At the turn of the 17th century, magic and sorcery rule the land and the Devil’s dark cloud hangs heavy. Unconcerned with these matters, Solomon Kane (James Purefoy) is busy raiding kingdoms and villages for riches, destroying anyone and anything that stands in his way. He is a brutal, unmerciful killer who is willing to put his own men in harm’s way if it means getting what he wants. When he comes face to face with the Devil’s Reaper, Solomon is told his soul has been promised to the Devil. He refuses to be taken to Hell and escapes, taking refuge in a monastery and renouncing his violent and evil life.

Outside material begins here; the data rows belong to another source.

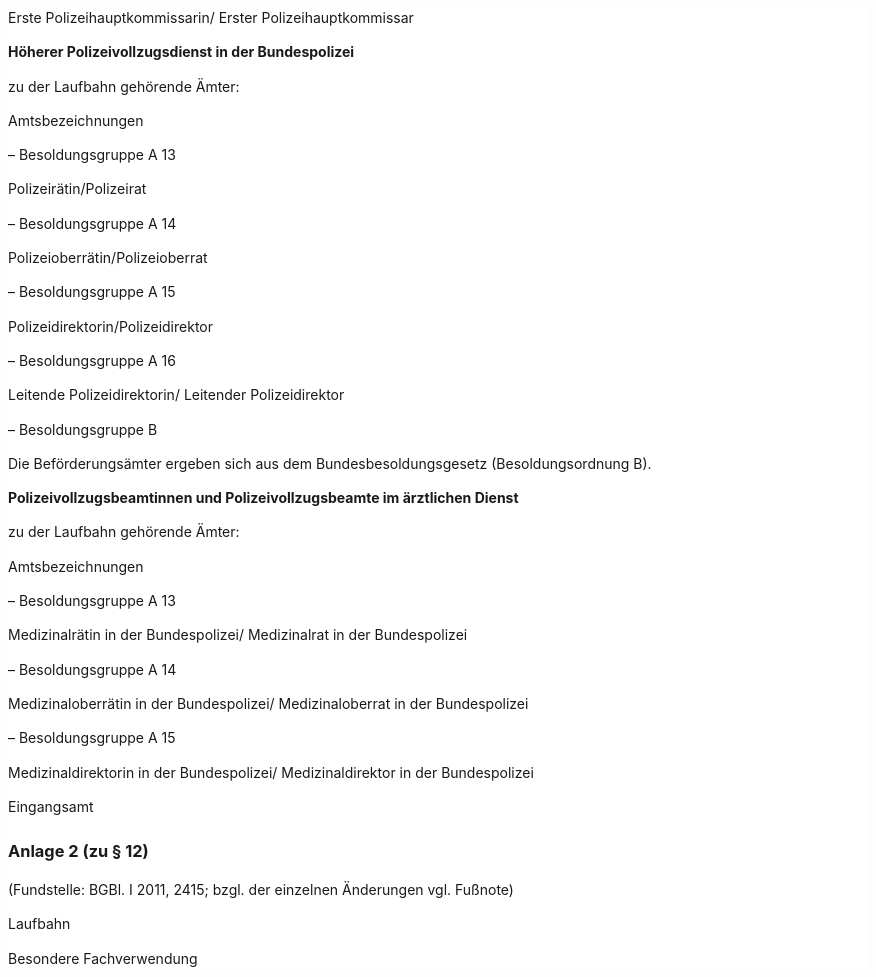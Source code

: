 Erste Polizeihauptkommissarin/
Erster Polizeihauptkommissar

**Höherer Polizeivollzugsdienst in der Bundespolizei**

zu der Laufbahn gehörende Ämter:

Amtsbezeichnungen

– Besoldungsgruppe A 13

Polizeirätin/Polizeirat

– Besoldungsgruppe A 14

Polizeioberrätin/Polizeioberrat

– Besoldungsgruppe A 15

Polizeidirektorin/Polizeidirektor

– Besoldungsgruppe A 16

Leitende Polizeidirektorin/
Leitender Polizeidirektor

– Besoldungsgruppe B

Die Beförderungsämter ergeben sich
aus dem Bundesbesoldungsgesetz
(Besoldungsordnung B).

**Polizeivollzugsbeamtinnen und Polizeivollzugsbeamte im ärztlichen Dienst**

zu der Laufbahn gehörende Ämter:

Amtsbezeichnungen

– Besoldungsgruppe A 13

Medizinalrätin in der Bundespolizei/
Medizinalrat in der Bundespolizei

– Besoldungsgruppe A 14

Medizinaloberrätin in der Bundespolizei/
Medizinaloberrat in der Bundespolizei

– Besoldungsgruppe A 15

Medizinaldirektorin in der Bundespolizei/
Medizinaldirektor in der Bundespolizei

Eingangsamt

### Anlage 2 (zu § 12)

(Fundstelle: BGBl. I 2011, 2415;
bzgl. der einzelnen Änderungen vgl. Fußnote)

Laufbahn

Besondere Fachverwendung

A year later, Solomon is told he can no longer stay with the monks and must seek his redemption elsewhere. On his journey, he crosses paths with a pilgrim named William Crowthorn (Pete Postlethwaite) and his family. After a vicious mugging, the Crowthorns take Solomon in and, with the help of William’s daughter, Meredith (Rachel Hurd-Wood), he is able to recuperate. Soon, though, his newfound family is torn apart by a pack of raiders who are doing the bidding for Malachi (Jason Flemyng), a sorcerer who is also the Devil’s servant. When Meredith is captured and the Crowthorns are all slaughtered, Solomon vows to rescue her from the clutches of evil, despite the army of the possessed that is taking over the land.
Writer/director Michael J. Bassett is clearly passionate about his film. Despite a budget that is likely a quarter of most Hollywood blockbusters, Solomon Kane manages to tell an engaging story with a very layered mythology while also being visually impressive. When you watch The Avengers, there is no question Joss Whedon is having a blast making the movie he has wanted to make since he was a child. The same enthusiasm comes across in Bassett’s film, though his financial constraints mean the visual effects are greatly inferior and severely limited.
Bassett overcomes these limitations by opting for as many practical effects as possible, a decision that actually enhances the film’s impact on the viewing experience. No amount of makeup or prosthetics can make a 50-foot tall creature of the Devil convincing, so CGI (however poor) is necessary. But everything else in Solomon Kane, from Malachi’s incredibly detailed visage to the raiders’ soulless appearances, is handled with old-school approaches that have worked for filmmakers for nearly 100 years.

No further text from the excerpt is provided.